Cristoforo del Monte

Uit Wikipedia, de vrije encyclopedie

Cristoforo Guidalotti Ciocchi del Monte (Arezzo, 1484Sant'Angelo in Vado, 27 oktober 1564) was een Italiaans prelaat in de 16e eeuw.[1] Hij was kardinaal vanaf 1551. Hij was tweemaal bisschop van Cagli (1525-1550 en 1556-1564) en was bisschop van Marseille tussenin (1550-1556). In Marseille waren de politieke omstandigheden moeilijk.
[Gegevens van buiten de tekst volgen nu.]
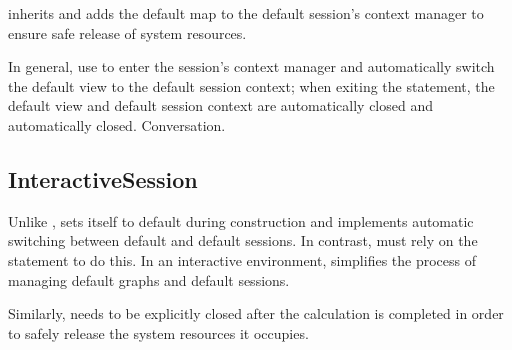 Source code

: \begin{content}
\begin{content}
 inherits  and adds the default map to the default session's context manager to ensure safe release of system resources.

In general, use  to enter the session's context manager and automatically switch the default view to the default session context; when exiting the  statement, the default view and default session context are automatically closed and automatically closed. Conversation.


\subsection{InteractiveSession}

Unlike ,  sets itself to default during construction and implements automatic switching between default and default sessions. In contrast,  must rely on the  statement to do this. In an interactive environment,  simplifies the process of managing default graphs and default sessions.

Similarly,  needs to be explicitly closed after the calculation is completed in order to safely release the system resources it occupies.


\end{content}
\end{content}
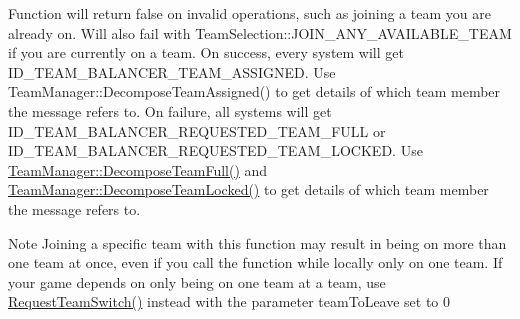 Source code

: Function will return false on invalid operations, such as joining a team you are already on. Will also fail with Team\-Selection\-::\-J\-O\-I\-N\-\_\-\-A\-N\-Y\-\_\-\-A\-V\-A\-I\-L\-A\-B\-L\-E\-\_\-\-T\-E\-A\-M if you are currently on a team. On success, every system will get I\-D\-\_\-\-T\-E\-A\-M\-\_\-\-B\-A\-L\-A\-N\-C\-E\-R\-\_\-\-T\-E\-A\-M\-\_\-\-A\-S\-S\-I\-G\-N\-E\-D. Use Team\-Manager\-::\-Decompose\-Team\-Assigned() to get details of which team member the message refers to. On failure, all systems will get I\-D\-\_\-\-T\-E\-A\-M\-\_\-\-B\-A\-L\-A\-N\-C\-E\-R\-\_\-\-R\-E\-Q\-U\-E\-S\-T\-E\-D\-\_\-\-T\-E\-A\-M\-\_\-\-F\-U\-L\-L or I\-D\-\_\-\-T\-E\-A\-M\-\_\-\-B\-A\-L\-A\-N\-C\-E\-R\-\_\-\-R\-E\-Q\-U\-E\-S\-T\-E\-D\-\_\-\-T\-E\-A\-M\-\_\-\-L\-O\-C\-K\-E\-D. Use \hyperlink{class_rak_net_1_1_team_manager_a47aa6ab98611642ae31e60f91ea3a4fc}{Team\-Manager\-::\-Decompose\-Team\-Full()} and \hyperlink{class_rak_net_1_1_team_manager_a850f25565938281baf0c1b3cba64560d}{Team\-Manager\-::\-Decompose\-Team\-Locked()} to get details of which team member the message refers to. \begin{DoxyNote}{Note}
Joining a specific team with this function may result in being on more than one team at once, even if you call the function while locally only on one team. If your game depends on only being on one team at a team, use \hyperlink{class_rak_net_1_1_t_m___team_member_a27aaf07915c7c5071064f3c7e7cb78bd}{Request\-Team\-Switch()} instead with the parameter team\-To\-Leave set to 0 
\end{DoxyNote}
Levensloop[bewerken | brontekst bewerken]

Basiliek van Santa Prassede in Rome. Titelkerk van kardinaal del Monte.

Del Monte werd geboren in Toscane, als zoon van Cecco di Cristofano Guidalotti, patriciër in Perugia, en Margherita Ciocchi del Monte. Zij was afkomstig van een patriciërsfamilie uit Monte San Savino in Toscane, wat in zijn naam terugkomt.[2] De reden hiervan is dat na de dood van zijn vader en zijn oudste broer, del Monte naar Rome gestuurd werd. Tezamen met zijn drie andere broers en zus werd hij opgevoed bij kardinaal Antonio del Monte, een oom aan moederszijde. De kardinaal drong aan op het gebruik van zijn familienaam.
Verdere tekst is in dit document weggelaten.